Мне хотелось остаться, но я промолчал, так как мне не хватало разумного довода, разумной причины. Альме, Пиа, Рене, Туве, Марии, Скотту, Эстер и Грете тоже не хотелось, чтобы я уезжал, но и они молчали – их предложение не было бы оправданным. Им мешал разум.
В пятницу утром, во время завтрака, приехали гости: столичный адвокат и художник. Они сели за отдельный стол, вместе с Альмой и Пиа, и съели чудесный фруктовый салат, который я тут пробовал в предпоследний раз. Адвокат и художник напоминали, по сути, двух художников – их роднили взгляды на искусство и образ жизни. Все у них было длинное и изящное – фигуры, лица и пальцы рук; все, кроме глаз. (Круглые шарики, наивные и простодушные, как у трехлетних детей, они притягивали к себе не только людей, но и животных, растения, даже предметы. Так, по крайней мере, мне казалось.) Возможно ли объяснить чудо, скрытое в существе, у которого утонченность каждого сустава говорила о темно-алмазном закате уходящей эпохи, а его глаза – о начале другой эпохи, о ее предстоящем наступлении?

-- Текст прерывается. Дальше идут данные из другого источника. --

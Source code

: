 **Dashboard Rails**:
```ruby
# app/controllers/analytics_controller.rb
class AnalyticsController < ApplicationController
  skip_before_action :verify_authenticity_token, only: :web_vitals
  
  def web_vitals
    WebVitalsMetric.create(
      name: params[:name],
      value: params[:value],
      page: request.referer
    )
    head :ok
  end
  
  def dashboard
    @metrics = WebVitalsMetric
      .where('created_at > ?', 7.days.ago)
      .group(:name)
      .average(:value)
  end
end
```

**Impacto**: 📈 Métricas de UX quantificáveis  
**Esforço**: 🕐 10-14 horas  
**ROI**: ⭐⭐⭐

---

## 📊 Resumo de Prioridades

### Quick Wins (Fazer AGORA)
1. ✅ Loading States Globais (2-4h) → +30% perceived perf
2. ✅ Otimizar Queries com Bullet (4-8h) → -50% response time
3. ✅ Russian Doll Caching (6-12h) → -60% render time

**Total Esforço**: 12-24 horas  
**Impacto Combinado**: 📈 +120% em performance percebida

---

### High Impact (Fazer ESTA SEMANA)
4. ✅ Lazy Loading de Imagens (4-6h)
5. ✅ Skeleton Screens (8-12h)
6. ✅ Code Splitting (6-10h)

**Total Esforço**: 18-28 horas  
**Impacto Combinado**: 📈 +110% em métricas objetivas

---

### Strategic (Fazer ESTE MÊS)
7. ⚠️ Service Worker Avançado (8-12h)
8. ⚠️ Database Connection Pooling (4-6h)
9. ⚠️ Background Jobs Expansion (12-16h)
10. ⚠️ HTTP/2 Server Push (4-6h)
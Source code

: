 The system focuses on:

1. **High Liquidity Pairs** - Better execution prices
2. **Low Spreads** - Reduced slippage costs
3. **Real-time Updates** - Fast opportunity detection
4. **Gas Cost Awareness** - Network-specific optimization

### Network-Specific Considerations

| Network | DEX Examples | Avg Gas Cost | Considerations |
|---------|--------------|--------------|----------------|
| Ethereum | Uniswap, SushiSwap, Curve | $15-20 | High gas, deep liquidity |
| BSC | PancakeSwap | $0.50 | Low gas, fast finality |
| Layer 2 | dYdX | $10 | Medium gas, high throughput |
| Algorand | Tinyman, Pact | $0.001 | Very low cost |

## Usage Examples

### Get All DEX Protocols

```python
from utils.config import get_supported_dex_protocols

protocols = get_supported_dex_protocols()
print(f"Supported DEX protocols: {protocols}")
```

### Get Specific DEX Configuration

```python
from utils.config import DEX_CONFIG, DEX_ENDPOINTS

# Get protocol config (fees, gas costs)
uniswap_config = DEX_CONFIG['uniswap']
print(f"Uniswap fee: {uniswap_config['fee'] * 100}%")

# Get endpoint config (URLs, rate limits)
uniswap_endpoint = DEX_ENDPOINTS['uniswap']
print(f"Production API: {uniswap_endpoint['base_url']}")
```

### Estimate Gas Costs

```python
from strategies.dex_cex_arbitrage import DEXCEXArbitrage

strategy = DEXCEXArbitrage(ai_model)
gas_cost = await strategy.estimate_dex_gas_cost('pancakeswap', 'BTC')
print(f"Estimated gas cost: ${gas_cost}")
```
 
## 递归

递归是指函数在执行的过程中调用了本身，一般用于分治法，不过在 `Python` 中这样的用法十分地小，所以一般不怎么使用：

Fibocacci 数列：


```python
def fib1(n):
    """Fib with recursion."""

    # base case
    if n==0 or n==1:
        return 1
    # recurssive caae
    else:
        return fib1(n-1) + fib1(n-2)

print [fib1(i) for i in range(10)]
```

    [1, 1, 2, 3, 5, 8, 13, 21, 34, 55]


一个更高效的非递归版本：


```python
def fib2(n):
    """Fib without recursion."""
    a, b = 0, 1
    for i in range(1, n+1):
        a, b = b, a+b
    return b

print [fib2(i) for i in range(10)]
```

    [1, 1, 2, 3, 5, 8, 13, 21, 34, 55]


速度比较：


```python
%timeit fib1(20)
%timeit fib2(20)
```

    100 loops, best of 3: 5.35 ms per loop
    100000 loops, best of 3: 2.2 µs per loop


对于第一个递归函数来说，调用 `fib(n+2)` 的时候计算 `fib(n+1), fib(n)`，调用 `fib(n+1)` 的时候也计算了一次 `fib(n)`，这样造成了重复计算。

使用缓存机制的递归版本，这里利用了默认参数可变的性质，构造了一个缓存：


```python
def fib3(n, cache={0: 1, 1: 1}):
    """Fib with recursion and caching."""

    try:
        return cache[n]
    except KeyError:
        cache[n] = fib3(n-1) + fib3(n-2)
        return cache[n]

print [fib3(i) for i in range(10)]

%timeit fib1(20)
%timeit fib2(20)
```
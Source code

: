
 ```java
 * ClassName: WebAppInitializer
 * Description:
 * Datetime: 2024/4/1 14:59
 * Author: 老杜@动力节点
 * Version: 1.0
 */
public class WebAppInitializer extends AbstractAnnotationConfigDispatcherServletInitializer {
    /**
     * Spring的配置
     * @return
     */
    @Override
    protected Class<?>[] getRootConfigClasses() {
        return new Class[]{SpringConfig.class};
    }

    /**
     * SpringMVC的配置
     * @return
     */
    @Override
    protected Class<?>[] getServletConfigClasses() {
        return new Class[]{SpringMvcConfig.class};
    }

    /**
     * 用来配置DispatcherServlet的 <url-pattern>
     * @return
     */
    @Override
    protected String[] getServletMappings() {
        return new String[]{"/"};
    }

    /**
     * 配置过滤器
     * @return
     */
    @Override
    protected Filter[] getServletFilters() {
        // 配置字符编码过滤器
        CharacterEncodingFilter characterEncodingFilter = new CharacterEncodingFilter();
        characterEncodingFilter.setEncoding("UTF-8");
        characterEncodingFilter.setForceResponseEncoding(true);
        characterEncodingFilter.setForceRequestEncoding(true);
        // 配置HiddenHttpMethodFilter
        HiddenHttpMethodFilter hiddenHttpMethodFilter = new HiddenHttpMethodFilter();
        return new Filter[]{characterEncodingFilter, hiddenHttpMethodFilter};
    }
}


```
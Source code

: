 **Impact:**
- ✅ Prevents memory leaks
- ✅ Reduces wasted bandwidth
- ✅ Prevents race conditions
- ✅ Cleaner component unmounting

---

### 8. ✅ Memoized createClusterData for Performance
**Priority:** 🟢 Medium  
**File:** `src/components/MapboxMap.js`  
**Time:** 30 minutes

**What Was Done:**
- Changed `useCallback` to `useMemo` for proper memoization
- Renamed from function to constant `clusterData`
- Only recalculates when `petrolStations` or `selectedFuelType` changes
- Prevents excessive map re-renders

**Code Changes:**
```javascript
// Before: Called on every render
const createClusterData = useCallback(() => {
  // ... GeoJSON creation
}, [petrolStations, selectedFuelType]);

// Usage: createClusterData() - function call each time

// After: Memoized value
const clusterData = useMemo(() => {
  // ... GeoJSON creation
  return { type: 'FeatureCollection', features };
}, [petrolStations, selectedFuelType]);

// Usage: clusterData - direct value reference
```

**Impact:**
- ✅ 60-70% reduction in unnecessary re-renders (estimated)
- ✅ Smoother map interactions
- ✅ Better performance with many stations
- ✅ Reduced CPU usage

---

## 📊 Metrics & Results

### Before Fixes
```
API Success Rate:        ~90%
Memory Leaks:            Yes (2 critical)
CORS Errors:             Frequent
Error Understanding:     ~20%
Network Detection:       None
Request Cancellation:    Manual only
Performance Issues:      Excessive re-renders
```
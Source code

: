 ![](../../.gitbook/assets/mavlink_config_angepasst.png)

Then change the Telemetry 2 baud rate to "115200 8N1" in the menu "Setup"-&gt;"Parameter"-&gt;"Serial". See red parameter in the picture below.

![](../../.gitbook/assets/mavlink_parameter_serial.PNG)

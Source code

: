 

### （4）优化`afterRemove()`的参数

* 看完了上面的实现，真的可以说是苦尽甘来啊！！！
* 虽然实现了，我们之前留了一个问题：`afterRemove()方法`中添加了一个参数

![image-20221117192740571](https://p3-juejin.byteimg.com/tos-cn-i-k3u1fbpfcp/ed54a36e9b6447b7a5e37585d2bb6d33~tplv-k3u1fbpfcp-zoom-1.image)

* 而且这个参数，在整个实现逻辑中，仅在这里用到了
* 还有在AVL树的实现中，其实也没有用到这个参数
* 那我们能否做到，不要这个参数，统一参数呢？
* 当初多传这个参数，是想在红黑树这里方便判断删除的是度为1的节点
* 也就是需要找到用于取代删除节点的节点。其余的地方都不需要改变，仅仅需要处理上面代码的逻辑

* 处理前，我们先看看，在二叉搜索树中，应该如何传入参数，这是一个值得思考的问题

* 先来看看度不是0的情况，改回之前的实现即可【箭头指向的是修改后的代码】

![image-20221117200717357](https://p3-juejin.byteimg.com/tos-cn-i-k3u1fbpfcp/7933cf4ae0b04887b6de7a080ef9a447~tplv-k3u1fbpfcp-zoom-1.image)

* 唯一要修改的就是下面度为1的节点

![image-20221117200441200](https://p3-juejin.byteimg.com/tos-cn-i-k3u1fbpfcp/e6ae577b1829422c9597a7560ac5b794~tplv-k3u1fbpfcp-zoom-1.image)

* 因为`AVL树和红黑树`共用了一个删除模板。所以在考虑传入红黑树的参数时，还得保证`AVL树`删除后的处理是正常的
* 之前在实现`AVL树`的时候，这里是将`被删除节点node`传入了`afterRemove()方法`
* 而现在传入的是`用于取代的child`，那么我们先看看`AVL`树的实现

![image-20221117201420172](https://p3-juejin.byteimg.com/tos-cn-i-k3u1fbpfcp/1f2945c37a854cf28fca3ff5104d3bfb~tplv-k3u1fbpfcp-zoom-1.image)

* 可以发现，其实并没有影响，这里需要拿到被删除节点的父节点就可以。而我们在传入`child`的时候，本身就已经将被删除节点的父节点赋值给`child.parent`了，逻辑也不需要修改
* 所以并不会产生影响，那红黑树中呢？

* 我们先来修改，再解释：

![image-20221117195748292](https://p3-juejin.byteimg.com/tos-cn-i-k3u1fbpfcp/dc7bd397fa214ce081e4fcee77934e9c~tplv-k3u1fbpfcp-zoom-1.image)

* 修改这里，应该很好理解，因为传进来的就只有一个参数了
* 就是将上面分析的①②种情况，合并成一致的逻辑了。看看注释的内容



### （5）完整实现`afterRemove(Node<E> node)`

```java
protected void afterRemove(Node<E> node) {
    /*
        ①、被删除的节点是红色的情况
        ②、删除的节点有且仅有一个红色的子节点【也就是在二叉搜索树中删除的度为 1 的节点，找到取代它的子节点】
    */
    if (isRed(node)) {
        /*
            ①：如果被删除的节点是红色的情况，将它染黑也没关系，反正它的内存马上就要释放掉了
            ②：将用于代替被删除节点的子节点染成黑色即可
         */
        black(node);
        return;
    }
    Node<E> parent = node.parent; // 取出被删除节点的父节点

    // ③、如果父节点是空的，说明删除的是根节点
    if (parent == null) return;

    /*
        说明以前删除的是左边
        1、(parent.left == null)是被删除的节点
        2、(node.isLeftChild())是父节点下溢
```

Я ощущал, как группка, образованная Альмой, Пиа, адвокатом и художником, напоминает мне общество посвященных… Двое мужчин приехали, чтобы повидать свою сподвижницу. Если бы я мог слышать их разговор, перевести его и пересказать коллегам по институту или вообще людям их круга, то непременно бы установил, что меня не воспринимают: вот как – утонченное существо с детскими глазами привлекает каждого встречного, но когда заговорит, мир не понимает его.
– Не кажется ли тебе, Скотт, – сказал я гомеопату (он перестал есть, чтобы рассмотреть гостей), – что прекрасное всегда начинается с групп посвященных?
– Известное дело. Но они быстро исчезают или быстро развиваются. А их развитие тоже смертоносно для них.
– Всегда?
– Да. Чтобы развиться, они вынуждены говорить на популярном языке, т.е. элементарно. Элементарность выравнивает все, в конце всегда остается одно и то же.
Неожиданно для себя самого я обиделся.
– Не надо недооценивать эти вещи, Скотт. Ну, а если где-нибудь существует группа людей, которая делает свое дело тысячу лет? Вот ты говоришь, выравнивание повторяется. Но даже в самые прозаические моменты и в самых прозаических местах ощущение чьего-то далекого присутствия, наполняющего другим смыслом всю жизнь, не покидает меня. Ты не допускаешь, что оно человеческое?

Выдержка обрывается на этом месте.